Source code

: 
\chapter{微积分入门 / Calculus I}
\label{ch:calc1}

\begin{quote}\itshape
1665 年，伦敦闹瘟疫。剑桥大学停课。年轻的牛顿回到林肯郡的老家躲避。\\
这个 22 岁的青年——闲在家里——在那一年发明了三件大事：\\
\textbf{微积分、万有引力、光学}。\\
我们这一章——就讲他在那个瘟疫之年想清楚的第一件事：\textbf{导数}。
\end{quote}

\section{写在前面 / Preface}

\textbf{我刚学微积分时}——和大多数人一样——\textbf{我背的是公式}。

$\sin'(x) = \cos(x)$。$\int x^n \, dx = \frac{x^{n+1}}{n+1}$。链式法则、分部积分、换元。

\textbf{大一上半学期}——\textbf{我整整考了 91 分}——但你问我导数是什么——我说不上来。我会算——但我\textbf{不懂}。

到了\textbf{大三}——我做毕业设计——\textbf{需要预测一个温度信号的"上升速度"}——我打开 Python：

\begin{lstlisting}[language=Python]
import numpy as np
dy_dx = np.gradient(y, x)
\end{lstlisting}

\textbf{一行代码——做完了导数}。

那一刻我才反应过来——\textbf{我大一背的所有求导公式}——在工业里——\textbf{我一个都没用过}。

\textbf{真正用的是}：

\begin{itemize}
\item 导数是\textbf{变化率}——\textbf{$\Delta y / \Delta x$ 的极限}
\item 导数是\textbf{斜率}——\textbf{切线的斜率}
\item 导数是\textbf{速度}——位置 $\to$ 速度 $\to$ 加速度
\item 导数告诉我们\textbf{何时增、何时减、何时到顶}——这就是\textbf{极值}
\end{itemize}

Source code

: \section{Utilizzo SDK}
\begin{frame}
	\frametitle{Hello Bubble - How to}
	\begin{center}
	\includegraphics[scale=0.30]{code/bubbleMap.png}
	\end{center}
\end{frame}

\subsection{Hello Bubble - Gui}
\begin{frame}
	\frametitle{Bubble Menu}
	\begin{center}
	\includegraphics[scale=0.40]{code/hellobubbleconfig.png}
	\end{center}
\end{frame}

** Goal of the exercise **
Retype each entry exactly, leaving none of them out.

** Your response **
Source code

: 
\chapter{微积分入门 / Calculus I}
\label{ch:calc1}

\begin{quote}\itshape
1665 年，伦敦闹瘟疫。剑桥大学停课。年轻的牛顿回到林肯郡的老家躲避。\\
这个 22 岁的青年——闲在家里——在那一年发明了三件大事：\\
\textbf{微积分、万有引力、光学}。\\
我们这一章——就讲他在那个瘟疫之年想清楚的第一件事：\textbf{导数}。
\end{quote}

\section{写在前面 / Preface}

\textbf{我刚学微积分时}——和大多数人一样——\textbf{我背的是公式}。

$\sin'(x) = \cos(x)$。$\int x^n \, dx = \frac{x^{n+1}}{n+1}$。链式法则、分部积分、换元。

\textbf{大一上半学期}——\textbf{我整整考了 91 分}——但你问我导数是什么——我说不上来。我会算——但我\textbf{不懂}。

到了\textbf{大三}——我做毕业设计——\textbf{需要预测一个温度信号的"上升速度"}——我打开 Python：

\begin{lstlisting}[language=Python]
import numpy as np
dy_dx = np.gradient(y, x)
\end{lstlisting}

\textbf{一行代码——做完了导数}。

那一刻我才反应过来——\textbf{我大一背的所有求导公式}——在工业里——\textbf{我一个都没用过}。

\textbf{真正用的是}：

\begin{itemize}
\item 导数是\textbf{变化率}——\textbf{$\Delta y / \Delta x$ 的极限}
\item 导数是\textbf{斜率}——\textbf{切线的斜率}
\item 导数是\textbf{速度}——位置 $\to$ 速度 $\to$ 加速度
\item 导数告诉我们\textbf{何时增、何时减、何时到顶}——这就是\textbf{极值}
\end{itemize}

Source code

: \section{Utilizzo SDK}
\begin{frame}
	\frametitle{Hello Bubble - How to}
	\begin{center}
	\includegraphics[scale=0.30]{code/bubbleMap.png}
	\end{center}
\end{frame}

\subsection{Hello Bubble - Gui}
\begin{frame}
	\frametitle{Bubble Menu}
	\begin{center}
	\includegraphics[scale=0.40]{code/hellobubbleconfig.png}
	\end{center}
\end{frame}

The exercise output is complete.